As part of this strategy, Intel recently held a targeted Technology and Manufacturing Day in San Francisco in March where the company talked about their silicon process technology, and an AI event several months ago which focused on the topic with a targeted audience, according to Kwan.
"We're also going to other industry events that are to us, including the recent Los Angeles Auto Show," and another executive spoke at the SXSW event in March, she said. "We're going to new events which are targeting the new technologies Intel is getting into. Rather than having a big flagship event, we are now looking at new venues to target."
Several IT analysts told ITPro they think that Intel's move makes sense, while another analyst said he thinks it is a mistake.
"As Intel has become a far broader and more diversified organization, fitting all its business concerns into a single tent or general purpose vision has become increasingly problematic," said Charles King, principal analyst at Pund-IT. "At the same time, the developers and developer communities IDF was designed for have also evolved. Crafting more targeted events and engagements is a better approach for both Intel and its developer partners."
Intel and the overall technology industry are hugely different today than when IDF launched back in 1996, continued King. "It's also important to acknowledge that vendors mainly sponsor and participate in events that meet their strategic needs, and depart if or when those situations change.
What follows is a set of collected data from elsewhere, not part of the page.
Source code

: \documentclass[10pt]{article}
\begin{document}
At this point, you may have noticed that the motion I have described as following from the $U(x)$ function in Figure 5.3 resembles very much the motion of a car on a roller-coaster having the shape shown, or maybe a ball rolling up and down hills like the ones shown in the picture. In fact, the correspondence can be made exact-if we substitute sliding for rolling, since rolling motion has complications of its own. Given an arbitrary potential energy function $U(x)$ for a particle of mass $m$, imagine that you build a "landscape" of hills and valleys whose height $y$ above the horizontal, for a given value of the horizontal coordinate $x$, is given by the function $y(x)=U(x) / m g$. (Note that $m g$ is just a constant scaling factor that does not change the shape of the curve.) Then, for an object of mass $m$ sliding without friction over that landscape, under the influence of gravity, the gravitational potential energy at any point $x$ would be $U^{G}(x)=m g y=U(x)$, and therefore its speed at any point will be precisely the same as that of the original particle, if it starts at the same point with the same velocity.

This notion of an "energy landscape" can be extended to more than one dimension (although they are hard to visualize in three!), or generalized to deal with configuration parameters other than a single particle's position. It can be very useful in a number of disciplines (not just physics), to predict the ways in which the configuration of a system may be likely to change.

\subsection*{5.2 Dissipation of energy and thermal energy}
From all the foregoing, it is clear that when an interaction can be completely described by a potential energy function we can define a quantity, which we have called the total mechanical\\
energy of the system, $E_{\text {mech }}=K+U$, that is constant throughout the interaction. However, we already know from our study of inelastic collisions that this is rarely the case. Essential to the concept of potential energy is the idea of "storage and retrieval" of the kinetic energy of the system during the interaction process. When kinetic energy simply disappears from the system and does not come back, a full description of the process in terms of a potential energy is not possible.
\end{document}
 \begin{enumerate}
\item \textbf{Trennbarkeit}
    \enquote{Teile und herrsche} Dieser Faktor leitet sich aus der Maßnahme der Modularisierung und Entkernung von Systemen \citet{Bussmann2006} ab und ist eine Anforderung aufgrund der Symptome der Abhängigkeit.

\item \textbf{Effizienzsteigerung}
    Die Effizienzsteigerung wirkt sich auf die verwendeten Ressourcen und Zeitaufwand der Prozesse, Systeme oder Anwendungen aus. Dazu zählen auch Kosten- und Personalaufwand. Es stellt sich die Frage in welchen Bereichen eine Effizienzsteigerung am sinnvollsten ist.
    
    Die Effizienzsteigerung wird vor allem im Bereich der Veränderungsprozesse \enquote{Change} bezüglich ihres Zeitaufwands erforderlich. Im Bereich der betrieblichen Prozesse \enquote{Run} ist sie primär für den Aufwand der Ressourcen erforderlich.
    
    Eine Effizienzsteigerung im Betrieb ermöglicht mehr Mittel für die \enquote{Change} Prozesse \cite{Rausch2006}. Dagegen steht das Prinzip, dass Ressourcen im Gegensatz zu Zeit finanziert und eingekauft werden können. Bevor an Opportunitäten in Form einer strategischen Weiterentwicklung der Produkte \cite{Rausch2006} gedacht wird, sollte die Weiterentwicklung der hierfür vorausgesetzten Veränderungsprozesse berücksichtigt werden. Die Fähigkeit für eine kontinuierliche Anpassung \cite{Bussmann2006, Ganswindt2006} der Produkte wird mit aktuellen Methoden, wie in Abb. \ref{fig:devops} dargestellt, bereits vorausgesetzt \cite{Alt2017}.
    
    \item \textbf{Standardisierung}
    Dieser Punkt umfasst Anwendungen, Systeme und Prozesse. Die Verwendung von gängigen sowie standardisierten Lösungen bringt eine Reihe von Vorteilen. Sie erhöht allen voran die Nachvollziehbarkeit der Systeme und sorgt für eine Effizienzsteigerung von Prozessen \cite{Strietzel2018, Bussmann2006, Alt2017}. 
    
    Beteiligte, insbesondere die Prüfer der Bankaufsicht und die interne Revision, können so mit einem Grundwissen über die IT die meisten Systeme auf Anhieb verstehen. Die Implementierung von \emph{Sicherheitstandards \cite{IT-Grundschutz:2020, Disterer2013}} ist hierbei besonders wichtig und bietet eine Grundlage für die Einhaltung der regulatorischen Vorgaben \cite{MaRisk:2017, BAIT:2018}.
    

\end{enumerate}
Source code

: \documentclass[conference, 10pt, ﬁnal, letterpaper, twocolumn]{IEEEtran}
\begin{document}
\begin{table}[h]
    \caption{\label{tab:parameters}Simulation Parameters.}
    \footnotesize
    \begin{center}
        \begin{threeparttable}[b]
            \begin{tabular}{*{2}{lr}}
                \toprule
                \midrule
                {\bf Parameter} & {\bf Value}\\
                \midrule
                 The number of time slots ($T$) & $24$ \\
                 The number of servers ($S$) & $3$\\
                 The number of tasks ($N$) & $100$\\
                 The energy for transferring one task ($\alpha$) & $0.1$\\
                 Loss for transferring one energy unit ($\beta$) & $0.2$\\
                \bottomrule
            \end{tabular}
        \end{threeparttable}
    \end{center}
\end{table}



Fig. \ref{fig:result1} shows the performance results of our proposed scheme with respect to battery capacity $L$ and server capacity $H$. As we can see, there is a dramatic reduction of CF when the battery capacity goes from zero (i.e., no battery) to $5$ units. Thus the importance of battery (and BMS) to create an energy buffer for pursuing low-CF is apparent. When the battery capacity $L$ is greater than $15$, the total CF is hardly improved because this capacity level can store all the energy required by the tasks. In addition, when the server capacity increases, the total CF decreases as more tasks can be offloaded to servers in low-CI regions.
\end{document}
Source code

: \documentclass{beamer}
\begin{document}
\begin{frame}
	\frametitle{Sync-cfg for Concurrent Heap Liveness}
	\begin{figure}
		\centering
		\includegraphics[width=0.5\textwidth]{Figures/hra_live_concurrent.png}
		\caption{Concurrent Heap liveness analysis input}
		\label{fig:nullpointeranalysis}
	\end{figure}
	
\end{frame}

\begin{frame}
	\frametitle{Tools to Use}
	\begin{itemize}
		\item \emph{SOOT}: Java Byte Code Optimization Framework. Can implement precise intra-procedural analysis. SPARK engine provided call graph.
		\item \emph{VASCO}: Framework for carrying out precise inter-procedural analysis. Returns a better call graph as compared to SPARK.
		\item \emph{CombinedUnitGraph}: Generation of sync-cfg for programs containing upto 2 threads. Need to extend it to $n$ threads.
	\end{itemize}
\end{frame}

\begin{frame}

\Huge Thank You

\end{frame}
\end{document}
Apple leaving MacWorld in 2011 is a good example, as was Microsoft's decision to stop participating in CES keynotes after 2012."
At the same time, "there's still a place for large scale, monolithic IT conferences like Salesforce's Dreamforce and Oracle's OpenWorld, but those companies' go-to-market strategies and customer engagements are far narrower than Intel's," said King.
Rob Enderle, principal analyst at Enderle Group, agreed. "With the emergence of virtualization, the need to focus directly on developers for a chip maker was substantially reduced," said Enderle. "Given no firm has unlimited resources and IDF was expensive in both funds and man hours, they are focusing instead on emerging markets like AI, drones, and autonomous markets as well as increasing their demand generation efforts for existing products instead."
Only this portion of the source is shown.